From: Brian Ferris (bdferris@cs.washington.edu)
Date: Wed Dec 01 2004 - 11:54:21 PST

  • Next message: Harsha V. Madhyastha: "Evolution review"

    In "The evolutionary origin of complex features" by Lenski et. al., an
    attempt is made to experimentally verify one of the fundamental
    concepts in Darwin's theory of evolution. The theory states that
    complex biological features, such as the eye, must evolve over a series
    of incremental adaptations and mutations. While evidence does exist to
    support this model, the inability to examine the complete evolutionary
    history of an organism over time makes support difficult. The authors
    seek to make the complete examination of the evolution of a complex
    feature possible by examining the evolution of digital organisms.

    The experimental setup involved an digital organisms defined uniquely
    as a loop of processing instructions.

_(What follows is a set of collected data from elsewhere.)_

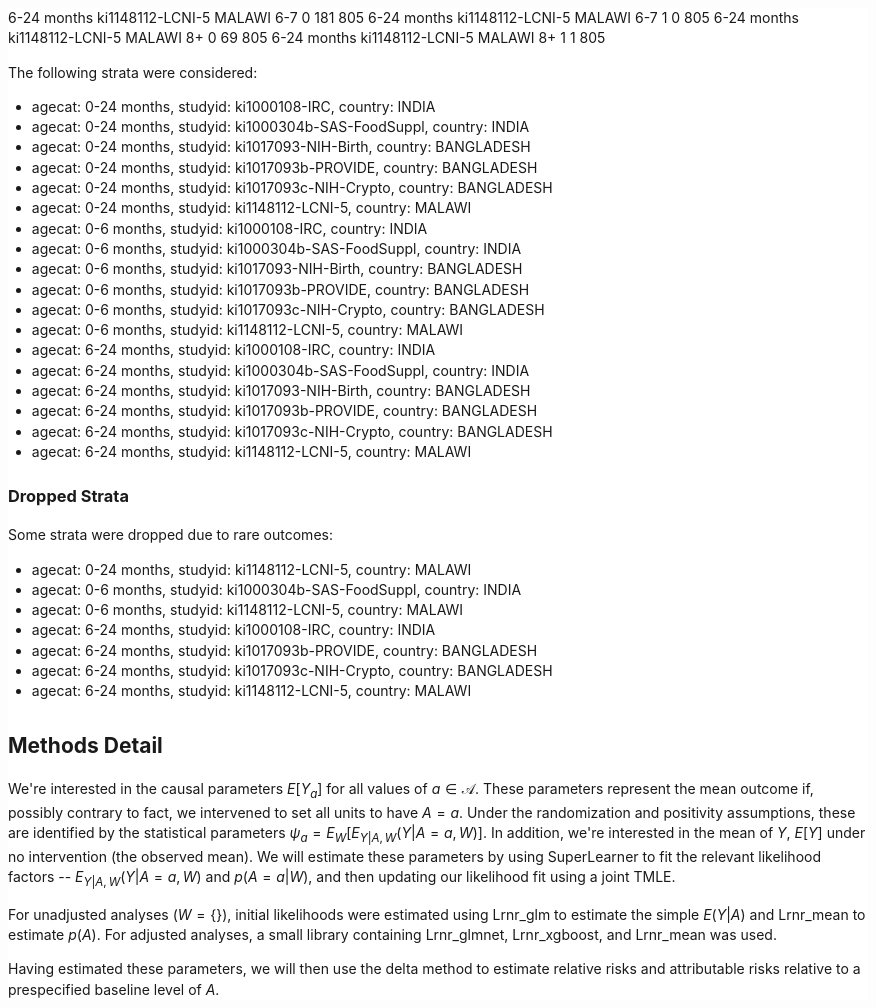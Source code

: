 6-24 months   ki1148112-LCNI-5           MALAWI       6-7                     0      181   805
6-24 months   ki1148112-LCNI-5           MALAWI       6-7                     1        0   805
6-24 months   ki1148112-LCNI-5           MALAWI       8+                      0       69   805
6-24 months   ki1148112-LCNI-5           MALAWI       8+                      1        1   805


The following strata were considered:

* agecat: 0-24 months, studyid: ki1000108-IRC, country: INDIA
* agecat: 0-24 months, studyid: ki1000304b-SAS-FoodSuppl, country: INDIA
* agecat: 0-24 months, studyid: ki1017093-NIH-Birth, country: BANGLADESH
* agecat: 0-24 months, studyid: ki1017093b-PROVIDE, country: BANGLADESH
* agecat: 0-24 months, studyid: ki1017093c-NIH-Crypto, country: BANGLADESH
* agecat: 0-24 months, studyid: ki1148112-LCNI-5, country: MALAWI
* agecat: 0-6 months, studyid: ki1000108-IRC, country: INDIA
* agecat: 0-6 months, studyid: ki1000304b-SAS-FoodSuppl, country: INDIA
* agecat: 0-6 months, studyid: ki1017093-NIH-Birth, country: BANGLADESH
* agecat: 0-6 months, studyid: ki1017093b-PROVIDE, country: BANGLADESH
* agecat: 0-6 months, studyid: ki1017093c-NIH-Crypto, country: BANGLADESH
* agecat: 0-6 months, studyid: ki1148112-LCNI-5, country: MALAWI
* agecat: 6-24 months, studyid: ki1000108-IRC, country: INDIA
* agecat: 6-24 months, studyid: ki1000304b-SAS-FoodSuppl, country: INDIA
* agecat: 6-24 months, studyid: ki1017093-NIH-Birth, country: BANGLADESH
* agecat: 6-24 months, studyid: ki1017093b-PROVIDE, country: BANGLADESH
* agecat: 6-24 months, studyid: ki1017093c-NIH-Crypto, country: BANGLADESH
* agecat: 6-24 months, studyid: ki1148112-LCNI-5, country: MALAWI

### Dropped Strata

Some strata were dropped due to rare outcomes:

* agecat: 0-24 months, studyid: ki1148112-LCNI-5, country: MALAWI
* agecat: 0-6 months, studyid: ki1000304b-SAS-FoodSuppl, country: INDIA
* agecat: 0-6 months, studyid: ki1148112-LCNI-5, country: MALAWI
* agecat: 6-24 months, studyid: ki1000108-IRC, country: INDIA
* agecat: 6-24 months, studyid: ki1017093b-PROVIDE, country: BANGLADESH
* agecat: 6-24 months, studyid: ki1017093c-NIH-Crypto, country: BANGLADESH
* agecat: 6-24 months, studyid: ki1148112-LCNI-5, country: MALAWI

## Methods Detail

We're interested in the causal parameters $E[Y_a]$ for all values of $a \in \mathcal{A}$. These parameters represent the mean outcome if, possibly contrary to fact, we intervened to set all units to have $A=a$. Under the randomization and positivity assumptions, these are identified by the statistical parameters $\psi_a=E_W[E_{Y|A,W}(Y|A=a,W)]$.  In addition, we're interested in the mean of $Y$, $E[Y]$ under no intervention (the observed mean). We will estimate these parameters by using SuperLearner to fit the relevant likelihood factors -- $E_{Y|A,W}(Y|A=a,W)$ and $p(A=a|W)$, and then updating our likelihood fit using a joint TMLE.

For unadjusted analyses ($W=\{\}$), initial likelihoods were estimated using Lrnr_glm to estimate the simple $E(Y|A)$ and Lrnr_mean to estimate $p(A)$. For adjusted analyses, a small library containing Lrnr_glmnet, Lrnr_xgboost, and Lrnr_mean was used.

Having estimated these parameters, we will then use the delta method to estimate relative risks and attributable risks relative to a prespecified baseline level of $A$.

The environment allowed for
    replication, mutation and competition amongst organisms in the
    following way. Replication is asexual and occured using binary
    fission. Mutation occurred during copying, by way of point mutations,
    insertions, and deletions. Finally, competition was implemented by
    rewarding organisms for performing logic operations. The only logic
    operation available in the base instruction set was a nand-op, from
    which all other operations can be constructed. Reward increased
    exponentially up to EQUALS operation, which is both highest in
    complexity and reward.

    The actual experiment evolved the examination of a case-study group and
    then a few experiments to determine how altering the environment
    affected the evolutionary process. Their examination of genetic lines
    that evolved to include the EQUALS operation raised a number of points.
      First, while there were a large number of positive mutations along the
    line, roughly sixteen percent of the mutations were negative in nature.
      Examinations of these evolutionary backwards moves showed that their
    combination with subsequent mutations lead to highly beneficial
    results, suggesting that evolutionary advancement is not completely
    uphill.

    Another interesting point was that no intermediate logic function, such
    as OR, NOR, XOR, et-cetera, was specifically required in the
    evolutionary path, as all of the genetic lines evolving to EQUALS had a
    case with at least one sub-operation left unimplemented. This point
    was corroborated when they modified the environment to remove the
    reward from specific operations or pairs of operations, and the EQUALS
    operation still consistently evolved.

    One could consider the digital evolution performed in this experiment
    as just another form of search. Each unique collection of processing
    instructions defines a unique organism and a unique state in the search
    space. State transitions occur during replication, with different
    branches encompassing different mutations. The authors point out that
    there are ~5.6 x 10^70 genotypes possible in this search space, so an
    uniformed search is obviously out of the question. However, the two
    points the raised about the properties of the evolutionary path raise
    interesting questions about implementing an informed search.

    The key issue in determining a heuristic for informing EQUALS evolution
    is that genetic lines evolving to success often involved deleterious
    mutations. That is, straight hill climbing towards our goal has to
    navigate multiple local maxima. Thus, informed search would likely
    need to be combined with some stochastic element such as randomly
    ignoring the heuristic or simulated annealing to properly advance the
    search.

    A point I found interesting was that no one sub-operation was key in
    the evolutionary chain of successful genetic lines. I believe the
    selected reward values for performing the various logical operations
    might play some role in the evolutionary cycle, but the details on the
    selection of these weightings was not in-depth and no experiments
    exploring alternate weightings was explored.